5.20 pm: the lecture not started, obviously, they were looking for some group to come. Then came the group from the Madras Christian College.

Iravatham Mahadevan He started explaining his relationship with Gift Siromoney from 1968, when he met him at the 2nd World Tamil Conference, where both came to present papers. He was praising his analysis of Kolam carried with the primitive computer in those days. He claimed that Gift was responsible for finding out the significant of “Pulli ezhuthu” that differentiates Tamil Brahmi from other Brahmi. He pointed out how he prepared charts showing the inscriptional way of development of Tirukkural written. He told that one Abdul Haq was the first to bring out computer analysis of the IVC. Pointing to his wife, he lamented that Rani was so worried as Gift was quoting from his concordance brought out in 1968 than the Bible.

Prof. Mrs. Rani Siromoney started his speech invoking god etc., Repeating the above with intermittent invoking god for all happenings.

Mrs & Mr Siromoney

Mrs & Mr Siromoney

R.W. Alexander Jesudasan, though not introduced to the audience by name for unknown reasons, the Principal of the Madras Christian College was called to say few words and he started his sermon praising the lord, Gift and others. He claimed that the Tamil studies of the college might come to end, but continues. He mentioned about Parithimal Kalainjar (V. Suryanarayana Sastri) of their college. However, he did not explain how it continues (He did not mention about M. Deivanayagam[4] who has been creating problem now or Moses Micheal Faraday[5] who confuses Siddhas with Christians).

R W Alexander Jesudasan

R W Alexander Jesudasan

M. Deivanayagam

M. Deivanayagam

Moses Michael Farradey

Moses Michael Farradey

The invitation card read as follows: Indus Research Centre of the Roja Muthiah Research Library  invites you to the inauguration of the Gift Siromoney Endowment Lecture Series Welcome address Dr. Iravatham Mahadevan Inaugural Lecture Prof. Asko Parpola on “The Indus Script, Harappan Dravidian and  the Wild Ass”.

Asko Parpola at RM 28-06-2010

Asko Parpola at RM 28-06-2010

6.10 pm: Asko Parpola started his speech showing the ppt. The first slide showed that the same papers was presented on 25-06-2010 at Coimbatore on the occasion of the World Classical Tamil Conference. He delved upon the seal M-1690a, but revealed that it was missing long back.

“In a paper to be presented at the World Classical Tamil Conference, I am going to discuss recent developments in my study of the Indus script. In the book Deciphering the Indus Script (Cambridge 1994), I interpreted the ‘fish’ sign as Proto-Dravidian *miin ‘fish’ = *miin ‘star’, and its compounds with preceding signs as names of heavenly bodies attested in Old Tamil. One newly deciphered sign depicts “a hoofed animal’s hind leg.” It occurs once before the plain ‘fish’ sign. Old Tamil taaL ‘leg’ has a Toda cognate meaning “thigh of animal’s hind leg” and denotes a star in PuRam 395. The ‘hind leg’ sign once precedes a sign that depicts the wild ass. Is the reading taaL ‘(hind) leg’ meaningful in this context?

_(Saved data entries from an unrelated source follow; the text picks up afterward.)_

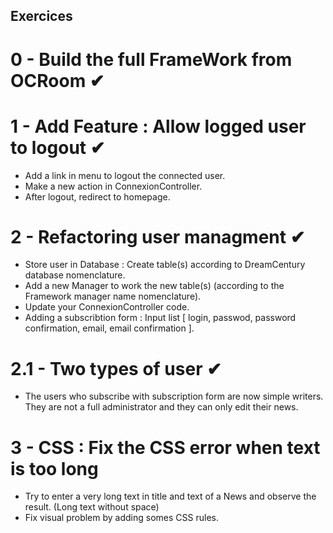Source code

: ## Exercices

# 0 - Build the full FrameWork from OCRoom &#10004;

# 1 - Add Feature : Allow logged user to logout &#10004;
* Add a link in menu to logout the connected user. 
* Make a new action in ConnexionController.
* After logout, redirect to homepage. 


# 2 - Refactoring user managment &#10004;
* Store user in Database : Create table(s) according to DreamCentury database nomenclature.
* Add a new Manager to work the new table(s) (according to the Framework manager name nomenclature).
* Update your ConnexionController code.
* Adding a subscribtion form : Input list [ login, passwod, password confirmation, email, email confirmation ].

# 2.1 - Two types of user &#10004;
* The users who subscribe with subscription form are now simple writers. They are not a full administrator and they can only edit their news.


# 3 - CSS : Fix the CSS error when text is too long 
* Try to enter a very long text in title and text of a News and observe the result. (Long text without space)
* Fix visual problem by adding somes CSS rules.
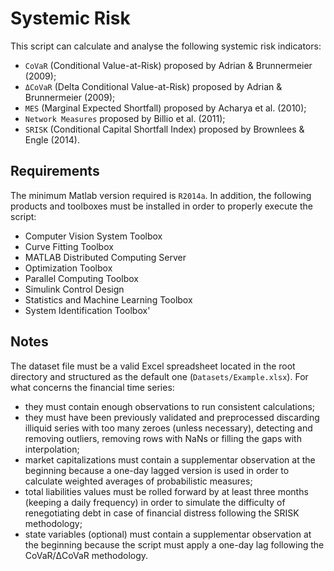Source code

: # Systemic Risk

This script can calculate and analyse the following systemic risk indicators:
* `CoVaR` (Conditional Value-at-Risk) proposed by Adrian & Brunnermeier (2009);
* `ΔCoVaR` (Delta Conditional Value-at-Risk) proposed by Adrian & Brunnermeier (2009);
* `MES` (Marginal Expected Shortfall) proposed by Acharya et al. (2010);
* `Network Measures` proposed by Billio et al. (2011);
* `SRISK` (Conditional Capital Shortfall Index) proposed by Brownlees & Engle (2014).

## Requirements

The minimum Matlab version required is `R2014a`. In addition, the following products and toolboxes must be installed in order to properly execute the script:
* Computer Vision System Toolbox
* Curve Fitting Toolbox
* MATLAB Distributed Computing Server
* Optimization Toolbox
* Parallel Computing Toolbox
* Simulink Control Design
* Statistics and Machine Learning Toolbox
* System Identification Toolbox'

## Notes

The dataset file must be a valid Excel spreadsheet located in the root directory and structured as the default one (`Datasets/Example.xlsx`). For what concerns the financial time series:
* they must contain enough observations to run consistent calculations;
* they must have been previously validated and preprocessed discarding illiquid series with too many zeroes (unless necessary), detecting and removing outliers, removing rows with NaNs or filling the gaps with interpolation;
* market capitalizations must contain a supplementar observation at the beginning because a one-day lagged version is used in order to calculate weighted averages of probabilistic measures;
* total liabilities values must be rolled forward by at least three months (keeping a daily frequency) in order to simulate the difficulty of renegotiating debt in case of financial distress following the SRISK methodology;
* state variables (optional) must contain a supplementar observation at the beginning because the script must apply a one-day lag following the CoVaR/ΔCoVaR methodology.
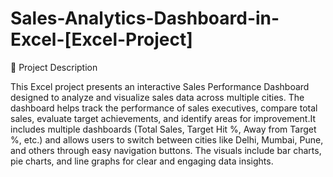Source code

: # Sales-Analytics-Dashboard-in-Excel-[Excel-Project]
📘 Project Description

This Excel project presents an interactive Sales Performance Dashboard designed to analyze and visualize sales data across multiple cities. The dashboard helps track the performance of sales executives, compare total sales, evaluate target achievements, and identify areas for improvement.It includes multiple dashboards (Total Sales, Target Hit %, Away from Target %, etc.) and allows users to switch between cities like Delhi, Mumbai, Pune, and others through easy navigation buttons. The visuals include bar charts, pie charts, and line graphs for clear and engaging data insights.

“Just one Indus seal has the wild ass as its iconographic motif; it was excavated in 2009 at Kanmer in the Kutch, next to the only wild ass sanctuary in South Asia. Bones of wild ass come from Harappan sites in Baluchistan, the Indus Valley and Gujarat; the salt deserts of this very area have always been the habitat of the wild ass. Bones or depictions of the domestic horse and the donkey are not found in South Asia before 1600 BCE.

“Tamil kaZutai or “donkey” has cognates in Malayalam, Kota, Toda, Kannada, Kodagu, Tulu, Telugu, Kolami, Naiki, Parji, Gondi and Kuwi. Bhadriraju Krishnamurti reconstructs *kaZ-ut-ay and asserts that Proto-Dravidian speakers knew of the donkey. More probably *kaZutay meant ‘wild ass’ in Harappan Dravidian, and the term was transferred to the similar-looking donkey when this newcomer came to South Asia from the west through the Indus Valley. Rigvedic gardabha – ‘donkey’ has no cognates in Iranian; it is a Dravidian loan word with the added Indo-Iranian animal name suffix –bha-. I explain *kaZutay as ‘kicker of the salt desert’, from *kaZ(i) / *kaLLar ‘saline soil’ and *utay ‘to kick’. The wild ass lives in the salt desert and is a vicious kicker.

“There is a Hindu myth explicitly associated with the wild ass, the Dhenukavadha of Harivamsa 57. Krishna and Balarama came to a palmyra forest occupied by the fierce ass demon Dhenuka and its herd. Wanting to drink the juice of ripe palm fruits, Balarama shook the trees. Hearing the sound of falling fruits, the enraged ass demon rushed to the spot. Seeing Balarama beneath a wine palm, as if holding the tree as his banner, the wicked ass bit Balarama and started kicking him hard with its hind legs. Balarama seized the ass by those hind legs and flung it to the top of a palm. The ass fell down with its neck and back broken and died. Dhenuka’s retinue met with the same fate, and the ground became covered with dead asses and fallen palm fruits. The palm forest, horrible when terrorised by the asses, impossible for humans to live in, difficult to cross, and with a great extent and salty soil (iriNa), now became a lovely place.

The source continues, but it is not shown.